** Opening DATA SUPPLIED block **

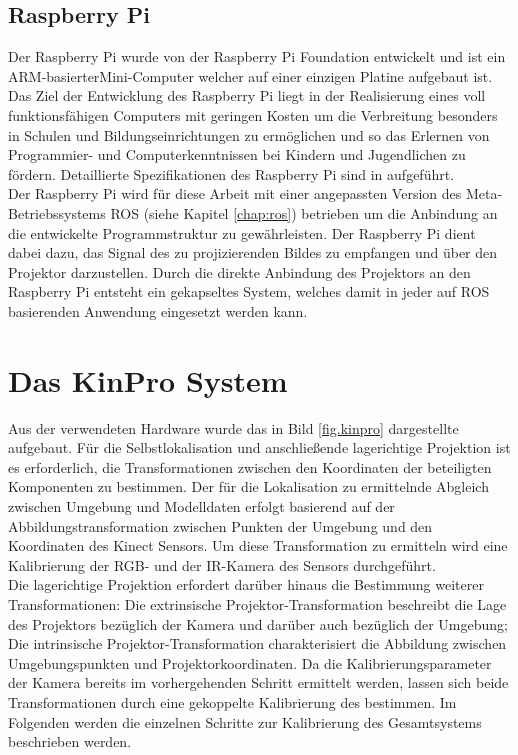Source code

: \subsection{Raspberry Pi}
Der Raspberry Pi wurde von der Raspberry Pi Foundation  entwickelt und ist ein ARM-basierter\red[fußnote?] Mini-Computer welcher auf einer einzigen Platine aufgebaut ist. Das Ziel der Entwicklung des Raspberry Pi liegt in der Realisierung eines voll funktionsfähigen Computers mit geringen Kosten um die Verbreitung besonders in Schulen und Bildungseinrichtungen zu ermöglichen und so das Erlernen von Programmier- und Computerkenntnissen bei Kindern und Jugendlichen zu fördern. Detaillierte Spezifikationen des Raspberry Pi sind in  aufgeführt.\\
Der Raspberry Pi wird für diese Arbeit mit einer angepassten Version des Meta-Betriebssystems ROS (siehe Kapitel \ref{chap:ros}) betrieben um die Anbindung an die entwickelte Programmstruktur zu gewährleisten. Der Raspberry Pi dient dabei dazu, das Signal des zu projizierenden Bildes zu empfangen und über den Projektor darzustellen. Durch die direkte Anbindung des Projektors an den Raspberry Pi entsteht ein gekapseltes System, welches damit in jeder auf ROS basierenden Anwendung eingesetzt werden kann.

\section{Das KinPro System}
Aus der verwendeten Hardware wurde das in Bild \ref{fig.kinpro} dargestellte \kps aufgebaut. Für die Selbstlokalisation und anschließende lagerichtige Projektion ist es erforderlich, die Transformationen zwischen den Koordinaten der beteiligten Komponenten zu bestimmen. Der für die Lokalisation zu ermittelnde Abgleich zwischen Umgebung und Modelldaten erfolgt basierend auf der Abbildungstransformation zwischen Punkten der Umgebung und den Koordinaten des Kinect Sensors. Um diese Transformation zu ermitteln wird eine Kalibrierung der RGB- und der IR-Kamera des Sensors durchgeführt.\\
Die lagerichtige Projektion erfordert darüber hinaus die Bestimmung weiterer Transformationen: Die extrinsische Projektor-Transformation beschreibt die Lage des Projektors bezüglich der Kamera und darüber auch bezüglich der Umgebung; Die intrinsische Projektor-Transformation charakterisiert die Abbildung zwischen Umgebungspunkten und Projektorkoordinaten. Da die Kalibrierungsparameter der Kamera bereits im vorhergehenden Schritt ermittelt werden, lassen sich beide Transformationen durch eine gekoppelte Kalibrierung des  bestimmen. Im Folgenden werden die einzelnen Schritte zur Kalibrierung des Gesamtsystems beschrieben werden.

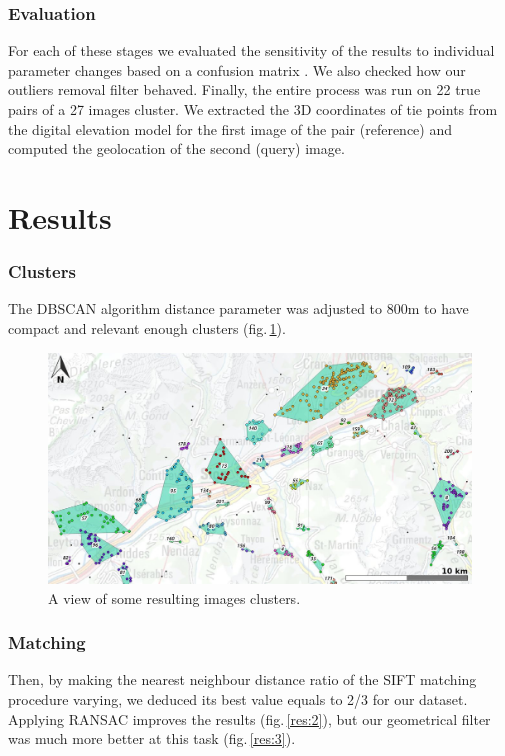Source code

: \documentclass[fleqn,10pt]{wlpeerj} %
\begin{document}
\subsubsection*{Evaluation}
For each of these stages we evaluated the sensitivity of the results to individual
parameter changes based on a confusion matrix \citep{stehman1997}.
We also checked how our outliers removal filter behaved.
Finally, the entire process was run on 22 true pairs of a 27 images cluster. 
We extracted the 3D coordinates of tie points from the digital elevation model
for the first image of the pair (reference) and computed the geolocation of 
the second (query) image.



\section*{Results}
\subsubsection*{Clusters}
The DBSCAN algorithm distance parameter was adjusted to 800m to have compact and
relevant enough clusters (fig.\,\ref{clusters}).

\begin{figure}[H]
\centering
\includegraphics[width=0.8\linewidth]{clusters2.jpg}
\caption{A view of some resulting images clusters.}
\label{clusters}
\end{figure}


\subsubsection*{Matching}
Then, by making the nearest neighbour distance ratio of the SIFT matching 
procedure varying, we deduced its best value equals to 2/3 for our dataset.
Applying RANSAC improves the results (fig.\,\ref{res:2}), but our geometrical 
filter was much more better at this task (fig.\,\ref{res:3}).
\end{document}
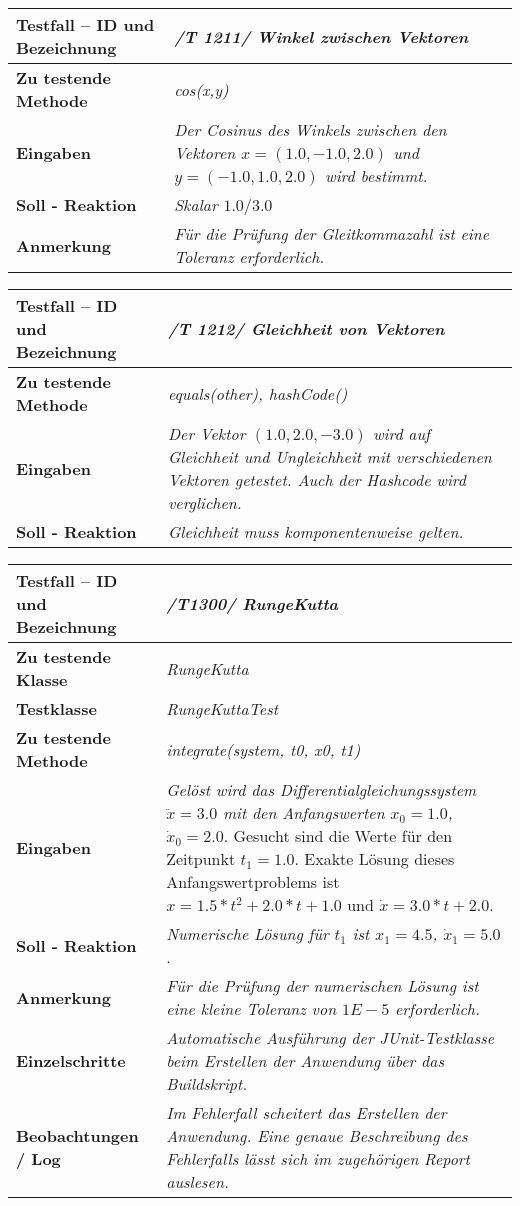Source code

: \begin{longtable}{|p{7cm}|p{10cm}|}
\hline
\textbf{Testfall -- ID und Bezeichnung} & \textit{ /T 1211/ Winkel zwischen Vektoren} \\
\hline
\textbf{Zu testende Methode} &  \textit{cos(x,y)} \\
\hline
\textbf{Eingaben} & \textit{Der Cosinus des Winkels zwischen den Vektoren 
$x=(1.0, -1.0, 2.0)$ und $y=(-1.0, 1.0, 2.0)$ wird bestimmt.}\\
\hline
\textbf{Soll - Reaktion} & \textit{Skalar $1.0/3.0$} \\
\hline
\textbf{Anmerkung} & \textit{Für die Prüfung der Gleitkommazahl ist eine 
Toleranz erforderlich.} \\
\hline
\end{longtable}
\begin{longtable}{|p{7cm}|p{10cm}|}
\hline
\textbf{Testfall -- ID und Bezeichnung} & \textit{ /T 1212/ Gleichheit von Vektoren} \\
\hline
\textbf{Zu testende Methode} &  \textit{equals(other), hashCode()} \\
\hline
\textbf{Eingaben} & \textit{Der Vektor $(1.0, 2.0, -3.0)$ wird auf Gleichheit und
Ungleichheit mit verschiedenen Vektoren getestet. Auch der Hashcode wird verglichen.}\\
\hline
\textbf{Soll - Reaktion} & \textit{Gleichheit muss komponentenweise gelten.} \\
\hline
\end{longtable}

\begin{longtable}{|p{7cm}|p{10cm}|}
\hline
\textbf{Testfall -- ID und Bezeichnung} &  \textit{/T1300/ RungeKutta} \\
\hline
\textbf{Zu testende Klasse} &  \textit{RungeKutta} \\
\hline
\textbf{Testklasse} &  \textit{RungeKuttaTest} \\
\hline
\textbf{Zu testende Methode} &  \textit{integrate(system, t0, x0, t1)}\\
\hline
\textbf{Eingaben} & \textit{Gelöst wird das Differentialgleichungssystem $\ddot{x} = 3.0$ mit
den Anfangswerten $x_0 = 1.0$, $\dot{x}_0 = 2.0$}. Gesucht sind die Werte für den Zeitpunkt
$t_1 = 1.0$. Exakte Lösung dieses Anfangswertproblems ist $x = 1.5 * t^2 + 2.0 * t + 1.0$ und $\dot{x} = 3.0 * t + 2.0$. \\
\hline
\textbf{Soll - Reaktion} & \textit{Numerische Lösung für $t_1$ ist $x_1 = 4.5$, $\dot{x}_1 = 5.0$}. \\
\hline
\textbf{Anmerkung} & \textit{Für die Prüfung der numerischen Lösung ist eine kleine 
Toleranz von $1E-5$ erforderlich.} \\
\hline
\textbf{Einzelschritte} &  \textit{Automatische Ausführung der JUnit-Testklasse beim Erstellen
der Anwendung über das Buildskript.} \\
\hline
\textbf{Beobachtungen / Log} &  \textit{Im Fehlerfall scheitert das Erstellen der Anwendung.
Eine genaue Beschreibung des Fehlerfalls lässt sich im zugehörigen Report auslesen.} \\
\hline
\end{longtable}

** Closing DATA SUPPLIED block **

WORK TO COMPLETE:
No picture is to appear in the copy; every entry above is otherwise to be printed verbatim.

WRITTEN SOLUTION:
Source code

: \subsection{Raspberry Pi}
Der Raspberry Pi wurde von der Raspberry Pi Foundation  entwickelt und ist ein ARM-basierter\red[fußnote?] Mini-Computer welcher auf einer einzigen Platine aufgebaut ist. Das Ziel der Entwicklung des Raspberry Pi liegt in der Realisierung eines voll funktionsfähigen Computers mit geringen Kosten um die Verbreitung besonders in Schulen und Bildungseinrichtungen zu ermöglichen und so das Erlernen von Programmier- und Computerkenntnissen bei Kindern und Jugendlichen zu fördern. Detaillierte Spezifikationen des Raspberry Pi sind in  aufgeführt.\\
Der Raspberry Pi wird für diese Arbeit mit einer angepassten Version des Meta-Betriebssystems ROS (siehe Kapitel \ref{chap:ros}) betrieben um die Anbindung an die entwickelte Programmstruktur zu gewährleisten. Der Raspberry Pi dient dabei dazu, das Signal des zu projizierenden Bildes zu empfangen und über den Projektor darzustellen. Durch die direkte Anbindung des Projektors an den Raspberry Pi entsteht ein gekapseltes System, welches damit in jeder auf ROS basierenden Anwendung eingesetzt werden kann.

\section{Das KinPro System}
Aus der verwendeten Hardware wurde das in Bild \ref{fig.kinpro} dargestellte \kps aufgebaut. Für die Selbstlokalisation und anschließende lagerichtige Projektion ist es erforderlich, die Transformationen zwischen den Koordinaten der beteiligten Komponenten zu bestimmen. Der für die Lokalisation zu ermittelnde Abgleich zwischen Umgebung und Modelldaten erfolgt basierend auf der Abbildungstransformation zwischen Punkten der Umgebung und den Koordinaten des Kinect Sensors. Um diese Transformation zu ermitteln wird eine Kalibrierung der RGB- und der IR-Kamera des Sensors durchgeführt.\\
Die lagerichtige Projektion erfordert darüber hinaus die Bestimmung weiterer Transformationen: Die extrinsische Projektor-Transformation beschreibt die Lage des Projektors bezüglich der Kamera und darüber auch bezüglich der Umgebung; Die intrinsische Projektor-Transformation charakterisiert die Abbildung zwischen Umgebungspunkten und Projektorkoordinaten. Da die Kalibrierungsparameter der Kamera bereits im vorhergehenden Schritt ermittelt werden, lassen sich beide Transformationen durch eine gekoppelte Kalibrierung des  bestimmen. Im Folgenden werden die einzelnen Schritte zur Kalibrierung des Gesamtsystems beschrieben werden.

Source code

: \documentclass[fleqn,10pt]{wlpeerj} %
\begin{document}
\subsubsection*{Evaluation}
For each of these stages we evaluated the sensitivity of the results to individual
parameter changes based on a confusion matrix \citep{stehman1997}.
We also checked how our outliers removal filter behaved.
Finally, the entire process was run on 22 true pairs of a 27 images cluster. 
We extracted the 3D coordinates of tie points from the digital elevation model
for the first image of the pair (reference) and computed the geolocation of 
the second (query) image.



\section*{Results}
\subsubsection*{Clusters}
The DBSCAN algorithm distance parameter was adjusted to 800m to have compact and
relevant enough clusters (fig.\,\ref{clusters}).

\begin{figure}[H]
\centering
\includegraphics[width=0.8\linewidth]{clusters2.jpg}
\caption{A view of some resulting images clusters.}
\label{clusters}
\end{figure}


\subsubsection*{Matching}
Then, by making the nearest neighbour distance ratio of the SIFT matching 
procedure varying, we deduced its best value equals to 2/3 for our dataset.
Applying RANSAC improves the results (fig.\,\ref{res:2}), but our geometrical 
filter was much more better at this task (fig.\,\ref{res:3}).
\end{document}
Source code

: \begin{longtable}{|p{7cm}|p{10cm}|}
\hline
\textbf{Testfall -- ID und Bezeichnung} & \textit{ /T 1211/ Winkel zwischen Vektoren} \\
\hline
\textbf{Zu testende Methode} &  \textit{cos(x,y)} \\
\hline
\textbf{Eingaben} & \textit{Der Cosinus des Winkels zwischen den Vektoren 
$x=(1.0, -1.0, 2.0)$ und $y=(-1.0, 1.0, 2.0)$ wird bestimmt.}\\
\hline
\textbf{Soll - Reaktion} & \textit{Skalar $1.0/3.0$} \\
\hline
\textbf{Anmerkung} & \textit{Für die Prüfung der Gleitkommazahl ist eine 
Toleranz erforderlich.} \\
\hline
\end{longtable}
\begin{longtable}{|p{7cm}|p{10cm}|}
\hline
\textbf{Testfall -- ID und Bezeichnung} & \textit{ /T 1212/ Gleichheit von Vektoren} \\
\hline
\textbf{Zu testende Methode} &  \textit{equals(other), hashCode()} \\
\hline
\textbf{Eingaben} & \textit{Der Vektor $(1.0, 2.0, -3.0)$ wird auf Gleichheit und
Ungleichheit mit verschiedenen Vektoren getestet. Auch der Hashcode wird verglichen.}\\
\hline
\textbf{Soll - Reaktion} & \textit{Gleichheit muss komponentenweise gelten.} \\
\hline
\end{longtable}

\begin{longtable}{|p{7cm}|p{10cm}|}
\hline
\textbf{Testfall -- ID und Bezeichnung} &  \textit{/T1300/ RungeKutta} \\
\hline
\textbf{Zu testende Klasse} &  \textit{RungeKutta} \\
\hline
\textbf{Testklasse} &  \textit{RungeKuttaTest} \\
\hline
\textbf{Zu testende Methode} &  \textit{integrate(system, t0, x0, t1)}\\
\hline
\textbf{Eingaben} & \textit{Gelöst wird das Differentialgleichungssystem $\ddot{x} = 3.0$ mit
den Anfangswerten $x_0 = 1.0$, $\dot{x}_0 = 2.0$}. Gesucht sind die Werte für den Zeitpunkt
$t_1 = 1.0$. Exakte Lösung dieses Anfangswertproblems ist $x = 1.5 * t^2 + 2.0 * t + 1.0$ und $\dot{x} = 3.0 * t + 2.0$. \\
\hline
\textbf{Soll - Reaktion} & \textit{Numerische Lösung für $t_1$ ist $x_1 = 4.5$, $\dot{x}_1 = 5.0$}. \\
\hline
\textbf{Anmerkung} & \textit{Für die Prüfung der numerischen Lösung ist eine kleine 
Toleranz von $1E-5$ erforderlich.} \\
\hline
\textbf{Einzelschritte} &  \textit{Automatische Ausführung der JUnit-Testklasse beim Erstellen
der Anwendung über das Buildskript.} \\
\hline
\textbf{Beobachtungen / Log} &  \textit{Im Fehlerfall scheitert das Erstellen der Anwendung.
Eine genaue Beschreibung des Fehlerfalls lässt sich im zugehörigen Report auslesen.} \\
\hline
\end{longtable}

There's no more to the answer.